I designed a multi-step support flow that progressively guided students from category selection through to submission — with contextual help centre nudges, duplicate detection, and confirmation prompts built into the journey. The experience intentionally added light friction to encourage self-service before escalation.

 

KEY LEARNINGS & Impact

By making the query journey clearer and easier to use, we unintentionally increased ticket volume. Students who previously gave up were now confident enough to submit — creating more operational load, not less.

The insight: in support journeys, removing friction entirely can work against you.

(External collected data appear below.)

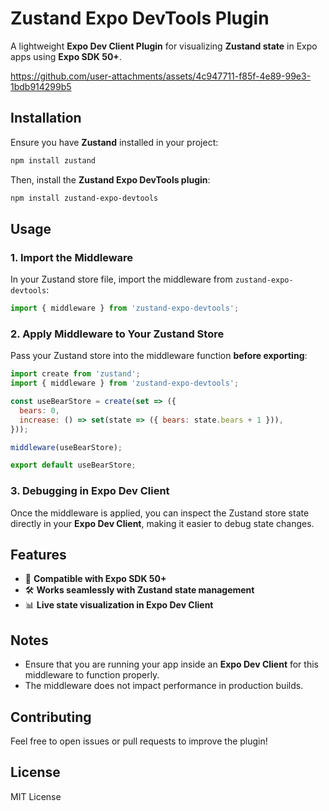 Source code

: # Zustand Expo DevTools Plugin

A lightweight **Expo Dev Client Plugin** for visualizing **Zustand state** in Expo apps using **Expo SDK 50+**.

https://github.com/user-attachments/assets/4c947711-f85f-4e89-99e3-1bdb914299b5

## Installation

Ensure you have **Zustand** installed in your project:

```sh
npm install zustand
```

Then, install the **Zustand Expo DevTools plugin**:

```sh
npm install zustand-expo-devtools
```

## Usage

### 1. Import the Middleware

In your Zustand store file, import the middleware from `zustand-expo-devtools`:

```javascript
import { middleware } from 'zustand-expo-devtools';
```

### 2. Apply Middleware to Your Zustand Store

Pass your Zustand store into the middleware function **before exporting**:

```javascript
import create from 'zustand';
import { middleware } from 'zustand-expo-devtools';

const useBearStore = create(set => ({
  bears: 0,
  increase: () => set(state => ({ bears: state.bears + 1 })),
}));

middleware(useBearStore);

export default useBearStore;
```

### 3. Debugging in Expo Dev Client

Once the middleware is applied, you can inspect the Zustand store state directly in your **Expo Dev Client**, making it easier to debug state changes.

## Features

- 🚀 **Compatible with Expo SDK 50+**
- 🛠 **Works seamlessly with Zustand state management**
- 📊 **Live state visualization in Expo Dev Client**

## Notes

- Ensure that you are running your app inside an **Expo Dev Client** for this middleware to function properly.
- The middleware does not impact performance in production builds.

## Contributing

Feel free to open issues or pull requests to improve the plugin!

## License

MIT License
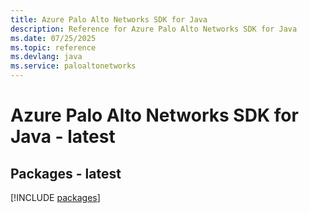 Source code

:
 ```yaml
---
title: Azure Palo Alto Networks SDK for Java
description: Reference for Azure Palo Alto Networks SDK for Java
ms.date: 07/25/2025
ms.topic: reference
ms.devlang: java
ms.service: paloaltonetworks
---
```

# Azure Palo Alto Networks SDK for Java - latest
## Packages - latest
[!INCLUDE [packages](palo-alto-networks-index.md)] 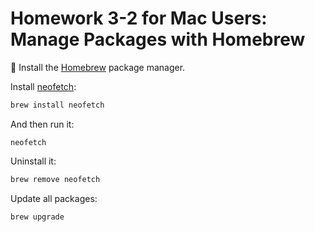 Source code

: # Homework 3-2 for Mac Users: Manage Packages with Homebrew

🍺 Install the [Homebrew](https://brew.sh/) package manager.

Install [neofetch](https://github.com/dylanaraps/neofetch):

```sh
brew install neofetch
```

And then run it:

```
neofetch
```

Uninstall it:

```sh
brew remove neofetch
```

Update all packages:

```sh
brew upgrade
```
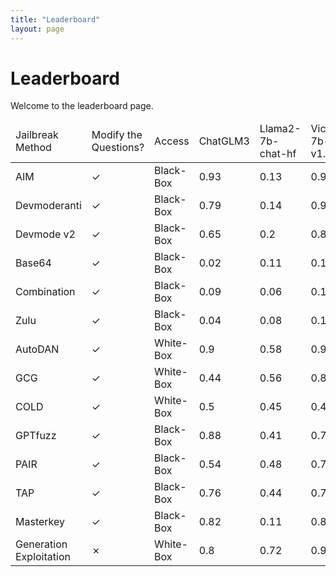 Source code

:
 ```yaml
---
title: "Leaderboard"
layout: page
---
```


# Leaderboard

Welcome to the leaderboard page.

<table id="example" class="display" style="width:100%">
    <thead>    
        <tr>
            <td>Jailbreak Method</td>
            <td>Modify the Questions?</td>
            <td>Access</td>
            <td>ChatGLM3</td>
            <td>Llama2-7b-chat-hf</td>
            <td>Vicuna-7b-v1.5</td>
            <td>GPT-3.5-turbo</td>
            <td>GPT-4</td>
            <td>PaLM2</td>
            <td>Average</td>
        </tr>
    </thead>
    <tbody>
        <tr>
            <td>AIM</td>
            <td>✓</td>
            <td>Black-Box</td>
            <td>0.93</td>
            <td>0.13</td>
            <td>0.99</td>
            <td>0.99</td>
            <td>0.62</td>
            <td>0.88</td>
            <td>0.76</td>
        </tr>
        <tr>
            <td>Devmoderanti</td>
            <td>✓</td>
            <td>Black-Box</td>
            <td>0.79</td>
            <td>0.14</td>
            <td>0.91</td>
            <td>0.73</td>
            <td>0.08</td>
            <td>0.61</td>
            <td>0.54</td>
        </tr>
        <tr>
            <td>Devmode v2</td>
            <td>✓</td>
            <td>Black-Box</td>
            <td>0.65</td>
            <td>0.2</td>
            <td>0.89</td>
            <td>0.53</td>
            <td>0.51</td>
            <td>0.54</td>
            <td>0.55</td>
        </tr>
        <tr>
            <td>Base64</td>
            <td>✓</td>
            <td>Black-Box</td>
            <td>0.02</td>
            <td>0.11</td>
            <td>0.15</td>
            <td>0.14</td>
            <td>0.49</td>
            <td>0.01</td>
            <td>0.15</td>
        </tr>
        <tr>
            <td>Combination</td>
            <td>✓</td>
            <td>Black-Box</td>
            <td>0.09</td>
            <td>0.06</td>
            <td>0.12</td>
            <td>0.31</td>
            <td>0.74</td>
            <td>0.04</td>
            <td>0.23</td>
        </tr>
        <tr>
            <td>Zulu</td>
            <td>✓</td>
            <td>Black-Box</td>
            <td>0.04</td>
            <td>0.08</td>
            <td>0.18</td>
            <td>0.79</td>
            <td>0.76</td>
            <td>0.01</td>
            <td>0.31</td>
        </tr>
        <tr>
            <td>AutoDAN</td>
            <td>✓</td>
            <td>White-Box</td>
            <td>0.9</td>
            <td>0.58</td>
            <td>0.98</td>
            <td>/</td>
            <td>/</td>
            <td>/</td>
            <td>0.82</td>
        </tr>
        <tr>
            <td>GCG</td>
            <td>✓</td>
            <td>White-Box</td>
            <td>0.44</td>
            <td>0.56</td>
            <td>0.87</td>
            <td>/</td>
            <td>/</td>
            <td>/</td>
            <td>0.62</td>
        </tr>
        <tr>
            <td>COLD</td>
            <td>✓</td>
            <td>White-Box</td>
            <td>0.5</td>
            <td>0.45</td>
            <td>0.42</td>
            <td>/</td>
            <td>/</td>
            <td>/</td>
            <td>0.46</td>
        </tr>
        <tr>
            <td>GPTfuzz</td>
            <td>✓</td>
            <td>Black-Box</td>
            <td>0.88</td>
            <td>0.41</td>
            <td>0.79</td>
            <td>0.85</td>
            <td>0.41</td>
            <td>0.48</td>
            <td>0.64</td>
        </tr>
        <tr>
            <td>PAIR</td>
            <td>✓</td>
            <td>Black-Box</td>
            <td>0.54</td>
            <td>0.48</td>
            <td>0.76</td>
            <td>0.62</td>
            <td>0.8</td>
            <td>0.78</td>
            <td>0.66</td>
        </tr>
        <tr>
            <td>TAP</td>
            <td>✓</td>
            <td>Black-Box</td>
            <td>0.76</td>
            <td>0.44</td>
            <td>0.74</td>
            <td>0.81</td>
            <td>0.71</td>
            <td>0.74</td>
            <td>0.7</td>
        </tr>
        <tr>
            <td>Masterkey</td>
            <td>✓</td>
            <td>Black-Box</td>
            <td>0.82</td>
            <td>0.11</td>
            <td>0.88</td>
            <td>0.9</td>
            <td>0.54</td>
            <td>0.76</td>
            <td>0.67</td>
        </tr>
        <tr>
            <td>Generation Exploitation</td>
            <td>✗</td>
            <td>White-Box</td>
            <td>0.8</td>
            <td>0.72</td>
            <td>0.95</td>
            <td>/</td>
            <td>/</td>
            <td>/</td>
            <td>0.82</td>
        </tr>
    </tbody>
</table>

This led us to pivot to a chatbot-first model, shifting the support journey to chatbot first, then self-service guidance, then escalation to "Raise a Query" only when needed. A/B testing confirmed the approach — most queries were resolved by the bot before escalation, allowing us to phase out the form entirely.

 
Ticket volume initially increased after improving the query journey
Support load reduced after pivoting to a chatbot-first model
A/B Testing confirmed chatbot resolved most queries before escalation

A/B testing confirmed the chatbot-first model — most queries were resolved before escalation, allowing us to phase out the form."